Chat Completions API - SkillBoss Docs
Chat Completions API reference for Claude, GPT, Gemini, and 679+ endpoints. Streaming, function calling, vision, JSON mode, best practices, and code examples.
The Chat Completions API is 100% OpenAI-compatible and supports 679+ endpoints including Claude 4.5 Sonnet, GPT-5, Gemini 2.5 Flash, and DeepSeek R1.
Endpoint
POST https://api.skillboss.co/v1/chat/completions
Authentication
All API requests require an API key in the Authorization header:
curl https://api.skillboss.co/v1/chat/completions \
-H "Authorization: Bearer sk-sb-YOUR_API_KEY" \
-H "Content-Type: application/json" \
-d '{
"model": "claude-4.5-sonnet",
"messages": [{"role": "user", "content": "Hello!"}]
}'
Request Body
| Parameter | Type | Required | Description |
|---|---|---|---|
model | string | Yes | Model ID (e.g., claude-4.5-sonnet, gpt-5) |
messages | array | Yes | Array of message objects |
max_tokens | integer | No | Maximum tokens to generate (default: 4096) |
temperature | number | No | Sampling temperature 0-2 (default: 1) |
top_p | number | No | Nucleus sampling 0-1 (default: 1) |
stream | boolean | No | Enable streaming responses (default: false) |
stop | string/array | No | Stop sequences |
presence_penalty | number | No | Penalize new topics -2 to 2 (default: 0) |
frequency_penalty | number | No | Penalize repetition -2 to 2 (default: 0) |
user | string | No | End-user ID for tracking |
Messages Format
{
"messages": [
{
"role": "system" | "user" | "assistant",
"content": string | array
}
]
}
Response Format
Non-Streaming Response
{
"id": "chatcmpl-abc123",
"object": "chat.completion",
"created": 1709251200,
"model": "claude-4.5-sonnet",
"choices": [
{
"index": 0,
"message": {
"role": "assistant",
"content": "Hello!

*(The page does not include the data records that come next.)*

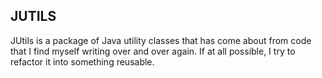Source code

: JUTILS
------

JUtils is a package of Java utility classes that has come about from code that I 
find myself writing over and over again. If at all possible, I try to refactor
it into something reusable.

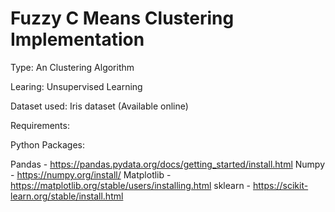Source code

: # Fuzzy C Means Clustering Implementation

Type: An Clustering Algorithm

Learing: Unsupervised Learning

Dataset used: Iris dataset (Available online)

Requirements:

Python Packages:

Pandas - https://pandas.pydata.org/docs/getting_started/install.html
Numpy - https://numpy.org/install/
Matplotlib - https://matplotlib.org/stable/users/installing.html
sklearn - https://scikit-learn.org/stable/install.html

How can I help you today?"
},
"finish_reason": "stop"
}
],
"usage": {
"prompt_tokens": 12,
"completion_tokens": 9,
"total_tokens": 21
}
}
Streaming Response
When stream: true, responses are sent as Server-Sent Events (SSE):
data: {"id":"chatcmpl-abc123","object":"chat.completion.chunk","created":1709251200,"model":"claude-4.5-sonnet","choices":[{"index":0,"delta":{"role":"assistant","content":"Hello"},"finish_reason":null}]}
data: {"id":"chatcmpl-abc123","object":"chat.completion.chunk","created":1709251200,"model":"claude-4.5-sonnet","choices":[{"index":0,"delta":{"content":"!"},"finish_reason":null}]}
data: {"id":"chatcmpl-abc123","object":"chat.completion.chunk","created":1709251200,"model":"claude-4.5-sonnet","choices":[{"index":0,"delta":{},"finish_reason":"stop"}]}
data: [DONE]
Code Examples
Node.js / TypeScript
import OpenAI from 'openai';
const client = new OpenAI({
apiKey: process.env.SKILLBOSS_API_KEY,
baseURL: 'https://api.skillboss.co/v1'
});
const completion = await client.chat.completions.create({
model: 'claude-4.5-sonnet',
messages: [
{ role: 'system', content: 'You are a helpful assistant.' },
{ role: 'user', content: 'Explain quantum computing in simple terms.' }
],
max_tokens: 500,
temperature: 0.7
});
console.log(completion.choices[0].message.content);
Python
from openai import OpenAI
client = OpenAI(
api_key="sk-sb-YOUR_API_KEY",
base_url="https://api.skillboss.co/v1"
)
response = client.chat.completions.create(
model="claude-4.5-sonnet",
messages=[
{"role": "system", "content": "You are a helpful assistant."},
{"role": "user", "content": "Explain quantum computing in simple terms."}
],
max_tokens=500,
temperature=0.7
)
print(response.choices[0].message.content)
cURL
curl https://api.skillboss.co/v1/chat/completions \
-H "Authorization: Bearer sk-sb-YOUR_API_KEY" \
-H "Content-Type: application/json" \
-d '{
"model": "claude-4.5-sonnet",
"messages": [
{
"role": "system",
"content": "You are a helpful assistant."
},
{
"role": "user",
"content": "Explain quantum computing in simple terms."
}
],
"max_tokens": 500,
"temperature": 0.7
}'
Go
package main
import (
"context"
"fmt"
"github.com/sashabaranov/go-openai"
)
func main() {
config := openai.DefaultConfig("sk-sb-YOUR_API_KEY")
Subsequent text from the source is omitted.